STANFORD (US)—Older investors make more errors when picking stocks, but not because of senility or memory lapses. The problem rests with a senior’s ability to estimate value.

“When we looked at their neural activation we didn’t see problems in memory circuits, but we saw a noisier signal in value circuits,” says Brian Knutson, associate professor of psychology and neuroscience at Stanford University.

For the study, 54 men and women between the ages of 19 and 85 played an investment game while their brains were being scanned. Findings were published in the Journal of Neuroscience.

Functional magnetic resonance imaging results showed that greater variability or “noise” in a subcortical region of older people’s brains was related to making the investment mistakes.

This subcortical region—the nucleus accumbens—is critical for evaluation, while higher cortical circuits are more important for storing symbolic information like numbers and words.

The game called for the participants to repeatedly choose to invest in either stocks or bonds. Some of the stocks performed well and had positive earnings over time, while others performed poorly.

Older people were just as willing as younger investors to make the riskier choice of buying stocks instead of bonds. But the seniors more frequently picked the stock with worse performance, usually because they made their choices before having a full picture of the stock’s ups and downs.

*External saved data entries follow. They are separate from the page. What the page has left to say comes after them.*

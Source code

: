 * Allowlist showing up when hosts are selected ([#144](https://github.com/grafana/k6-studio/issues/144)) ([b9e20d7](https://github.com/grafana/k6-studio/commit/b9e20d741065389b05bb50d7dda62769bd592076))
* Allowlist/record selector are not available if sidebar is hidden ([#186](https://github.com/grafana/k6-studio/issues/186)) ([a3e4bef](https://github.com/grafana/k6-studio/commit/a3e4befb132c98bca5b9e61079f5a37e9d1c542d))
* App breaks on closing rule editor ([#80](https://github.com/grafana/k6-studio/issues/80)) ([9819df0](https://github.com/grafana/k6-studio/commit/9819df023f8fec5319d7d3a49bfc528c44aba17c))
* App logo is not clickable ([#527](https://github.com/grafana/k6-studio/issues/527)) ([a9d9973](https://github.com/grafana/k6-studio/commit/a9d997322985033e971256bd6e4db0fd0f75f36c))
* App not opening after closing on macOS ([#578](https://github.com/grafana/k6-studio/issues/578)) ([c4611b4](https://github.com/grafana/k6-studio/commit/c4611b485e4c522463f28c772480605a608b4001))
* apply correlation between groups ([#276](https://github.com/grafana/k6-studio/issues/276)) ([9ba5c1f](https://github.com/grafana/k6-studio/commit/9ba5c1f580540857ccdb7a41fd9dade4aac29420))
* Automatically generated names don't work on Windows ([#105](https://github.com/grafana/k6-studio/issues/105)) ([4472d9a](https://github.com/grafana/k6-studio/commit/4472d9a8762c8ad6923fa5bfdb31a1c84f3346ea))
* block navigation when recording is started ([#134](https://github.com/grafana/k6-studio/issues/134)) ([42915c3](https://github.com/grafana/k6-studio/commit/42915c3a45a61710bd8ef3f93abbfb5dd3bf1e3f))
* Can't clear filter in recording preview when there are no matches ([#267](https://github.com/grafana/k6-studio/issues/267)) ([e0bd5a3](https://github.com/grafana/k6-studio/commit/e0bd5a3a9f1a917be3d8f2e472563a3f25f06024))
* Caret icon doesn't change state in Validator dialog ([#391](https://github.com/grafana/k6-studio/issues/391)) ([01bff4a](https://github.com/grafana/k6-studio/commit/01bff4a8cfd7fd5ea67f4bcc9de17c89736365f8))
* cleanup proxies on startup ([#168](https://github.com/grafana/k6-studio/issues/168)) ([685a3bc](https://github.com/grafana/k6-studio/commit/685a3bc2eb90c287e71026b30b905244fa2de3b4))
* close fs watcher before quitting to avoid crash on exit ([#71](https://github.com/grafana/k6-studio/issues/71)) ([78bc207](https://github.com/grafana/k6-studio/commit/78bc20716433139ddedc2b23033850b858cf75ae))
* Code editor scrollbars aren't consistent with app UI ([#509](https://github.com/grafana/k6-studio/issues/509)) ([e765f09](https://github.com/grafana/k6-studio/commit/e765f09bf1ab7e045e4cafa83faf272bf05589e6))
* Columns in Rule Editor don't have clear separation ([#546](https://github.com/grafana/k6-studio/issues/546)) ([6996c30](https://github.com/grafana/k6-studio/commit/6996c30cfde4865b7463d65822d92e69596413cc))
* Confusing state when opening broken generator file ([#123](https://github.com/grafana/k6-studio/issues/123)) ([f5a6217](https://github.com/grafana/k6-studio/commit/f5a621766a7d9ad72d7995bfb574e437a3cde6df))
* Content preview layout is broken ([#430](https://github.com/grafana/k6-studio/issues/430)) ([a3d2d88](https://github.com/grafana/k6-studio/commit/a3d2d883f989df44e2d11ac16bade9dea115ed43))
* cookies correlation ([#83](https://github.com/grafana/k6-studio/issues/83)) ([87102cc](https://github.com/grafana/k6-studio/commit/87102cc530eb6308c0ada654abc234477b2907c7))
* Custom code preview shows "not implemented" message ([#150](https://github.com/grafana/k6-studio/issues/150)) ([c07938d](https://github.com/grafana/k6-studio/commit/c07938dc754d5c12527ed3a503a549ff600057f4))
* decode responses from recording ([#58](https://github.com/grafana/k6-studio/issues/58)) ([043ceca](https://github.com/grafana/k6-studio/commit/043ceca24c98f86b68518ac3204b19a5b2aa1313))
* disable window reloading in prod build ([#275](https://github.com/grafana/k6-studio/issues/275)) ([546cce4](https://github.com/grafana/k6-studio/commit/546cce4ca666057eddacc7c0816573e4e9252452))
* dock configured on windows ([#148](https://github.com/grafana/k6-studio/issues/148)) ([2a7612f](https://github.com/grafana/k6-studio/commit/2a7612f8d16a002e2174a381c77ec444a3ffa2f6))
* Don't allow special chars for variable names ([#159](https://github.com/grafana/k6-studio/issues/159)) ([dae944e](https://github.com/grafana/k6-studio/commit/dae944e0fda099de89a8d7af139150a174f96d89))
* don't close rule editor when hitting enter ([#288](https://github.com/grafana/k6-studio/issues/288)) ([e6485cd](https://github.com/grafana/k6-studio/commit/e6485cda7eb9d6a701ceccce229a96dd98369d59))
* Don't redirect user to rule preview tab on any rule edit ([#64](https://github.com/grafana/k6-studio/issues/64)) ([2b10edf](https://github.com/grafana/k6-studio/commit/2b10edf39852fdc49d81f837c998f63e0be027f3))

Older subjects were more prone to mental misfires while deciding to invest in one of two stocks. While 20-year-olds made mistakes 20 percent of the time, 80-year-olds made the errors 30 percent of the time.

The older subjects didn’t seem to forget information about a company’s gains and losses when it came time for them to pick a stock. Instead, their brain signals seemed to wander more while they were making their decisions.

“We don’t know what causes the noise,” Knutson says. “The subjects might have been thinking about their grandchildren or something else of value. The problem is that this signal variability may be leaking into the financial risk-taking task at hand.”

As life expectancies increase and more seniors play the stock market, the findings could be used to help older investors make the best decisions with their money.

“By identifying the psychological processes that are being disrupted in older people, we may be able to target interventions that improve these brain signals,” says Gregory Samanez-Larkin, a psychology graduate student at Stanford.

Camelia Kuhnen, assistant professor of finance at Northwestern University’s Kellogg School of Management, contributed to the study, which was funded by the National Institute on Aging, the Financial Industry Regulatory Authority Investor Education Foundation and the Center on Advancing Decision Making in Aging.